(Data provided Opens)

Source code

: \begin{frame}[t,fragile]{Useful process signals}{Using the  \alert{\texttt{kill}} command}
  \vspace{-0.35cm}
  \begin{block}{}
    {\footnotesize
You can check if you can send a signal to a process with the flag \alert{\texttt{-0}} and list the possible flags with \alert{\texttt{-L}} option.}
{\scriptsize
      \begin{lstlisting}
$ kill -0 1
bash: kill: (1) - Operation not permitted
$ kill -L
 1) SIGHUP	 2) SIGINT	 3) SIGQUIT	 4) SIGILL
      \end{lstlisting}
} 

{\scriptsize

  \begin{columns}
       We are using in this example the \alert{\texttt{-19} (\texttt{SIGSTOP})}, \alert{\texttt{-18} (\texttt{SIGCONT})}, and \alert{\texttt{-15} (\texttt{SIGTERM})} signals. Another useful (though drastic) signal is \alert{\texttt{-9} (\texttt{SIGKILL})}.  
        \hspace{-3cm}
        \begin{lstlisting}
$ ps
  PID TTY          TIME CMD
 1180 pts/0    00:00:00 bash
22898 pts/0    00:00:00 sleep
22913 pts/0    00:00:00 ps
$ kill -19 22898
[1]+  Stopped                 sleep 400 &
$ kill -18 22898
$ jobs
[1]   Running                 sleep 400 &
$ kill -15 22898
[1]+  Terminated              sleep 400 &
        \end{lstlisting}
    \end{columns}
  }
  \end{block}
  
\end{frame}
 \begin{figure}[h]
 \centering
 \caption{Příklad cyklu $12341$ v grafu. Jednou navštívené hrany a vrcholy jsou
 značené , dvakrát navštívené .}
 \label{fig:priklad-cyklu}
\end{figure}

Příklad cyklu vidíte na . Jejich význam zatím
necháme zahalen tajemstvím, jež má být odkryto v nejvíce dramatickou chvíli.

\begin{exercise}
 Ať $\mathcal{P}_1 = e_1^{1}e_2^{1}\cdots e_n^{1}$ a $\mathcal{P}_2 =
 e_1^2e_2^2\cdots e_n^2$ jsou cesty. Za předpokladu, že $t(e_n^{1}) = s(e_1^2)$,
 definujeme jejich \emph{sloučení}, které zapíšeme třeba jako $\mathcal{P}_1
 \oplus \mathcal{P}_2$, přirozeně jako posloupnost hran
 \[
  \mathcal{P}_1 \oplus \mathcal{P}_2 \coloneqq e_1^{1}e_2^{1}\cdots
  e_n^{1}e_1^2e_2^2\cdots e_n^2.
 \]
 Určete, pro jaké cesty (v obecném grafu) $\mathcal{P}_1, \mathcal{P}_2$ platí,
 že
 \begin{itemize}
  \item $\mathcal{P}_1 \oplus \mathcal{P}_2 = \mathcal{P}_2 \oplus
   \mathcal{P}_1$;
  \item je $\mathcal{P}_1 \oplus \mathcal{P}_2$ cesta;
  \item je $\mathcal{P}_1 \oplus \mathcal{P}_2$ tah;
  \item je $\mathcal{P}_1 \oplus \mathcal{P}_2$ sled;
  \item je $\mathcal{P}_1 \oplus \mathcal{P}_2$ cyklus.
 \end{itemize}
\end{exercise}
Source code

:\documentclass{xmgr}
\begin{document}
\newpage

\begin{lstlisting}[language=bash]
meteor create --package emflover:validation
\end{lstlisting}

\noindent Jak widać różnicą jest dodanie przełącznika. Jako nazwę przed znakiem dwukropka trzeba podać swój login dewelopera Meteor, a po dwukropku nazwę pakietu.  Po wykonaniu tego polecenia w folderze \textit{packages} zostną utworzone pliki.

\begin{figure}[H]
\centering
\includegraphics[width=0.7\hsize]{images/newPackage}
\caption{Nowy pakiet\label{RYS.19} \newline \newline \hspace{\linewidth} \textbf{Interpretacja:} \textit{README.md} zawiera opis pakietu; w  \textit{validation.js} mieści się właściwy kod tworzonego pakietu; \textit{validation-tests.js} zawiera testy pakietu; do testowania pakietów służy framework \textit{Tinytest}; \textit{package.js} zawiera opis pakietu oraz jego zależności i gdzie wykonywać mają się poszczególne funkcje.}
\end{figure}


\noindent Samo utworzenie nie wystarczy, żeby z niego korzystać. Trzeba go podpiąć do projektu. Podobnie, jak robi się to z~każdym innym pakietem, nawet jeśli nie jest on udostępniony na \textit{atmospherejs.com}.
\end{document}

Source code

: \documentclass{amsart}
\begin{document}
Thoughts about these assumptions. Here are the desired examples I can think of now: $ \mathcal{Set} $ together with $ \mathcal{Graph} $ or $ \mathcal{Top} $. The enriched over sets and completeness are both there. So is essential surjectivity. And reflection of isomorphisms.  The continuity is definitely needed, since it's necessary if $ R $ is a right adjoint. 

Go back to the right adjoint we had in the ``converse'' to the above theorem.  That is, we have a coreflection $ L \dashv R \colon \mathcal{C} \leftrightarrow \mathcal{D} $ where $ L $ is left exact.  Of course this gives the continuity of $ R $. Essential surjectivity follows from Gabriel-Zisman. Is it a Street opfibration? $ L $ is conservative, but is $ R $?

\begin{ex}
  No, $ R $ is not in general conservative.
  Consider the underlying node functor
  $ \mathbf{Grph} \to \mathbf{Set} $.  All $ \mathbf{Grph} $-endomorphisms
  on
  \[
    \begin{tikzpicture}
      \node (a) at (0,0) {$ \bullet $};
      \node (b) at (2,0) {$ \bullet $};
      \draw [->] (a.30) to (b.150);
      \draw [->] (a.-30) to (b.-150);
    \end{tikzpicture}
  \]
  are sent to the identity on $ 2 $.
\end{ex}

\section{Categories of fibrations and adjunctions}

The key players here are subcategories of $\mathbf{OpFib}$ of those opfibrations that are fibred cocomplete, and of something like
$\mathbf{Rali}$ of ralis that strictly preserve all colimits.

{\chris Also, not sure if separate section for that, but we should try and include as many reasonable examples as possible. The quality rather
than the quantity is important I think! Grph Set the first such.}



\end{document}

(Data provided Closes)

Requirement
Going through the entries above, show each line that contains "surjectivity".

Reply to the exercise
Thoughts about these assumptions. Here are the desired examples I can think of now: $ \mathcal{Set} $ together with $ \mathcal{Graph} $ or $ \mathcal{Top} $. The enriched over sets and completeness are both there. So is essential surjectivity. And reflection of isomorphisms.  The continuity is definitely needed, since it's necessary if $ R $ is a right adjoint. 
Go back to the right adjoint we had in the ``converse'' to the above theorem.  That is, we have a coreflection $ L \dashv R \colon \mathcal{C} \leftrightarrow \mathcal{D} $ where $ L $ is left exact.  Of course this gives the continuity of $ R $. Essential surjectivity follows from Gabriel-Zisman. Is it a Street opfibration? $ L $ is conservative, but is $ R $?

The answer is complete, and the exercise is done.